Your assignment:
Please repeat every record exactly, leaving out any pictures.

Exercise materials:
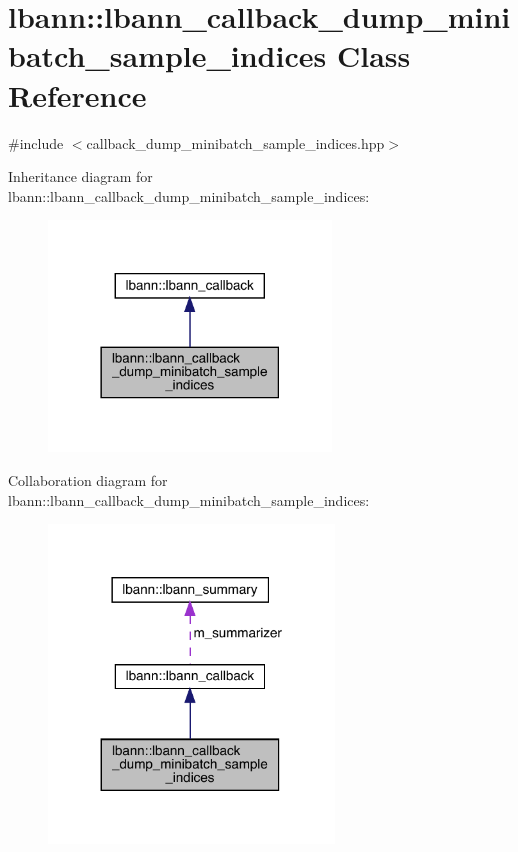 \hypertarget{classlbann_1_1lbann__callback__dump__minibatch__sample__indices}{}\section{lbann\+:\+:lbann\+\_\+callback\+\_\+dump\+\_\+minibatch\+\_\+sample\+\_\+indices Class Reference}
\label{classlbann_1_1lbann__callback__dump__minibatch__sample__indices}


{\ttfamily \#include $<$callback\+\_\+dump\+\_\+minibatch\+\_\+sample\+\_\+indices.\+hpp$>$}



Inheritance diagram for lbann\+:\+:lbann\+\_\+callback\+\_\+dump\+\_\+minibatch\+\_\+sample\+\_\+indices\+:\nopagebreak
\begin{figure}[H]
\begin{center}
\leavevmode
\includegraphics[width=213pt]{classlbann_1_1lbann__callback__dump__minibatch__sample__indices__inherit__graph}
\end{center}
\end{figure}


Collaboration diagram for lbann\+:\+:lbann\+\_\+callback\+\_\+dump\+\_\+minibatch\+\_\+sample\+\_\+indices\+:\nopagebreak
\begin{figure}[H]
\begin{center}
\leavevmode
\includegraphics[width=215pt]{classlbann_1_1lbann__callback__dump__minibatch__sample__indices__coll__graph}
\end{center}
\end{figure}
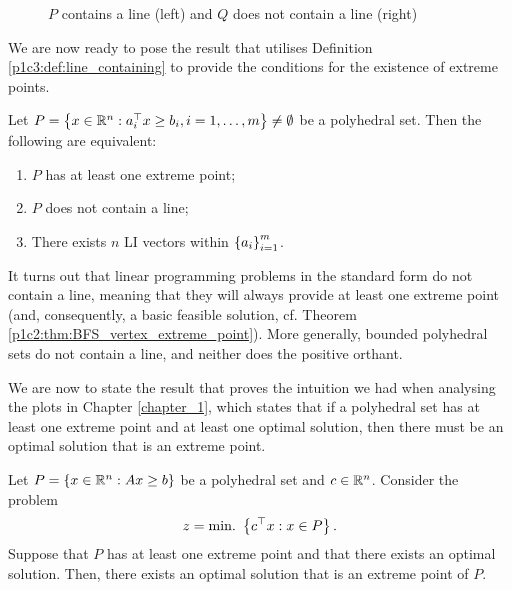 \begin{figure}[h]
	\caption{$P$ contains a line (left) and $Q$ does not contain a line (right)} \label{p1c3:fig:line_containing}	
\end{figure}

We are now ready to pose the result that utilises Definition \ref{p1c3:def:line_containing} to provide the conditions for the existence of extreme points.

\begin{theorem}\label{p1c3:thm:exist_extreme_point}
	Let $P = \left\{ x \in \mathbb{R}^n : a_i^\top x \geq b_i, i = 1, \dots, m \right \} \neq \emptyset$ be a polyhedral set. Then the following are equivalent:
	\begin{enumerate}
		\item $P$ has at least one extreme point;
		\item $P$ does not contain a line;
		\item There exists $n$ LI vectors within $\left\{ a_i \right \}_{i=1}^m$.	
	\end{enumerate}	
\end{theorem}	 


It turns out that linear programming problems in the standard form do not contain a line, meaning that they will always provide at least one extreme point (and, consequently, a basic feasible solution, cf. Theorem \ref{p1c2:thm:BFS_vertex_extreme_point}). More generally, bounded polyhedral sets do not contain a line, and neither does the positive orthant.

We are now to state the result that proves the intuition we had when analysing the plots in Chapter \ref{chapter_1}, which states that if a polyhedral set has at least one extreme point and at least one optimal solution, then there must be an optimal solution that is an extreme point.

\begin{theorem}\label{p1c3:thm:opt_extreme}
		Let $P = \left\{ x \in \mathbb{R}^n : Ax \geq b \right \}$ be a polyhedral set and $c \in \mathbb{R}^n$. Consider the problem 
			\begin{equation*}
		    		z = \mathop{\text{min.~}}\left\{ c^\top x : x \in P \right \}.					
			\end{equation*}
		Suppose that $P$ has at least one extreme point and that there exists an optimal solution. Then, there exists an optimal solution that is an extreme point of $P$.
\end{theorem}

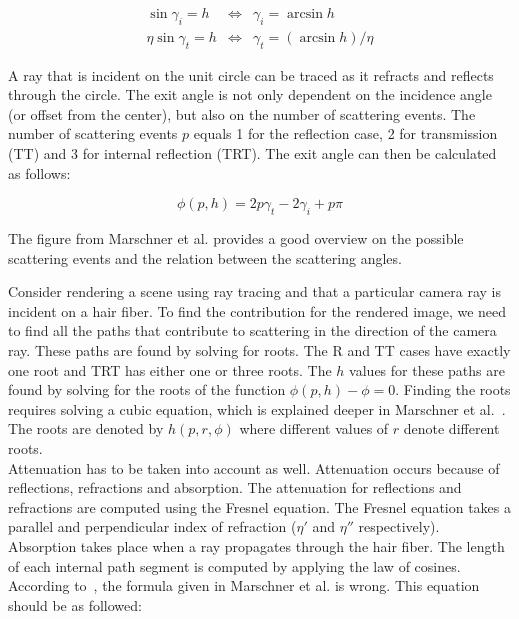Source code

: \documentclass[11pt,a4paper]{report}
\begin{document}
\begin{eqnarray*}
\sin \gamma_i = h & \Leftrightarrow & \gamma_i = \arcsin h \\
\eta \sin \gamma_t = h & \Leftrightarrow & \gamma_t = (\arcsin h) / \eta
\end{eqnarray*}

A ray that is incident on the unit circle can be traced as it refracts and reflects through the circle. The exit angle is not only dependent on the incidence angle (or offset from the center), but also on the number of scattering events. The number of scattering events $p$ equals 1 for the reflection case, 2 for transmission (TT) and 3 for internal reflection (TRT). The exit angle can then be calculated as follows:

\begin{equation}
\label{eq_relative_azimuth_change}
\phi(p,h) = 2p \gamma_t - 2 \gamma_i + p \pi
\end{equation}

The figure from Marschner et al. provides a good overview on the possible scattering events and the relation between the scattering angles.

Consider rendering a scene using ray tracing and that a particular camera ray is incident on a hair fiber. To find the contribution for the rendered image, we need to find all the paths that contribute to scattering in the direction of the camera ray. These paths are found by solving for roots. The R and TT cases have exactly one root and TRT has either one or three roots. The $h$ values for these paths are found by solving for the roots of the function $\phi(p, h) - \phi = 0$. Finding the roots requires solving a cubic equation, which is explained deeper in Marschner et al.~\cite{marschner}. The roots are denoted by $h(p, r, \phi)$ where different values of $r$ denote different roots. \\


Attenuation has to be taken into account as well. Attenuation occurs because of reflections, refractions and absorption. The attenuation for reflections and refractions are computed using the Fresnel equation. The Fresnel equation takes a parallel and perpendicular index of refraction ($\eta'$ and $\eta''$ respectively). Absorption takes place when a ray propagates through the hair fiber. The length of each internal path segment is computed by applying the law of cosines. According to~\cite{}, the formula given in Marschner et al. is wrong. This equation should be as followed:
\end{document}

Exercise solution:
 \hypertarget{classlbann_1_1lbann__callback__dump__minibatch__sample__indices}{}\section{lbann\+:\+:lbann\+\_\+callback\+\_\+dump\+\_\+minibatch\+\_\+sample\+\_\+indices Class Reference}
\label{classlbann_1_1lbann__callback__dump__minibatch__sample__indices}


{\ttfamily \#include $<$callback\+\_\+dump\+\_\+minibatch\+\_\+sample\+\_\+indices.\+hpp$>$}



Inheritance diagram for lbann\+:\+:lbann\+\_\+callback\+\_\+dump\+\_\+minibatch\+\_\+sample\+\_\+indices\+:\nopagebreak
\begin{figure}[H]
\begin{center}
\leavevmode
\includegraphics[width=213pt]{classlbann_1_1lbann__callback__dump__minibatch__sample__indices__inherit__graph}
\end{center}
\end{figure}


Collaboration diagram for lbann\+:\+:lbann\+\_\+callback\+\_\+dump\+\_\+minibatch\+\_\+sample\+\_\+indices\+:\nopagebreak
\begin{figure}[H]
\begin{center}
\leavevmode
\includegraphics[width=215pt]{classlbann_1_1lbann__callback__dump__minibatch__sample__indices__coll__graph}
\end{center}
\end{figure}
 \begin{figure}[h]
	\caption{$P$ contains a line (left) and $Q$ does not contain a line (right)} \label{p1c3:fig:line_containing}	
\end{figure}

We are now ready to pose the result that utilises Definition \ref{p1c3:def:line_containing} to provide the conditions for the existence of extreme points.

\begin{theorem}\label{p1c3:thm:exist_extreme_point}
	Let $P = \left\{ x \in \mathbb{R}^n : a_i^\top x \geq b_i, i = 1, \dots, m \right \} \neq \emptyset$ be a polyhedral set. Then the following are equivalent:
	\begin{enumerate}
		\item $P$ has at least one extreme point;
		\item $P$ does not contain a line;
		\item There exists $n$ LI vectors within $\left\{ a_i \right \}_{i=1}^m$.	
	\end{enumerate}	
\end{theorem}	 


It turns out that linear programming problems in the standard form do not contain a line, meaning that they will always provide at least one extreme point (and, consequently, a basic feasible solution, cf. Theorem \ref{p1c2:thm:BFS_vertex_extreme_point}). More generally, bounded polyhedral sets do not contain a line, and neither does the positive orthant.

We are now to state the result that proves the intuition we had when analysing the plots in Chapter \ref{chapter_1}, which states that if a polyhedral set has at least one extreme point and at least one optimal solution, then there must be an optimal solution that is an extreme point.

\begin{theorem}\label{p1c3:thm:opt_extreme}
		Let $P = \left\{ x \in \mathbb{R}^n : Ax \geq b \right \}$ be a polyhedral set and $c \in \mathbb{R}^n$. Consider the problem 
			\begin{equation*}
		    		z = \mathop{\text{min.~}}\left\{ c^\top x : x \in P \right \}.					
			\end{equation*}
		Suppose that $P$ has at least one extreme point and that there exists an optimal solution. Then, there exists an optimal solution that is an extreme point of $P$.
\end{theorem}

Source code

: \documentclass[11pt,a4paper]{report}
\begin{document}
\begin{eqnarray*}
\sin \gamma_i = h & \Leftrightarrow & \gamma_i = \arcsin h \\
\eta \sin \gamma_t = h & \Leftrightarrow & \gamma_t = (\arcsin h) / \eta
\end{eqnarray*}

A ray that is incident on the unit circle can be traced as it refracts and reflects through the circle. The exit angle is not only dependent on the incidence angle (or offset from the center), but also on the number of scattering events. The number of scattering events $p$ equals 1 for the reflection case, 2 for transmission (TT) and 3 for internal reflection (TRT). The exit angle can then be calculated as follows:

\begin{equation}
\label{eq_relative_azimuth_change}
\phi(p,h) = 2p \gamma_t - 2 \gamma_i + p \pi
\end{equation}

The figure from Marschner et al. provides a good overview on the possible scattering events and the relation between the scattering angles.

Consider rendering a scene using ray tracing and that a particular camera ray is incident on a hair fiber. To find the contribution for the rendered image, we need to find all the paths that contribute to scattering in the direction of the camera ray. These paths are found by solving for roots. The R and TT cases have exactly one root and TRT has either one or three roots. The $h$ values for these paths are found by solving for the roots of the function $\phi(p, h) - \phi = 0$. Finding the roots requires solving a cubic equation, which is explained deeper in Marschner et al.~\cite{marschner}. The roots are denoted by $h(p, r, \phi)$ where different values of $r$ denote different roots. \\


Attenuation has to be taken into account as well. Attenuation occurs because of reflections, refractions and absorption. The attenuation for reflections and refractions are computed using the Fresnel equation. The Fresnel equation takes a parallel and perpendicular index of refraction ($\eta'$ and $\eta''$ respectively). Absorption takes place when a ray propagates through the hair fiber. The length of each internal path segment is computed by applying the law of cosines. According to~\cite{}, the formula given in Marschner et al. is wrong. This equation should be as followed:
\end{document}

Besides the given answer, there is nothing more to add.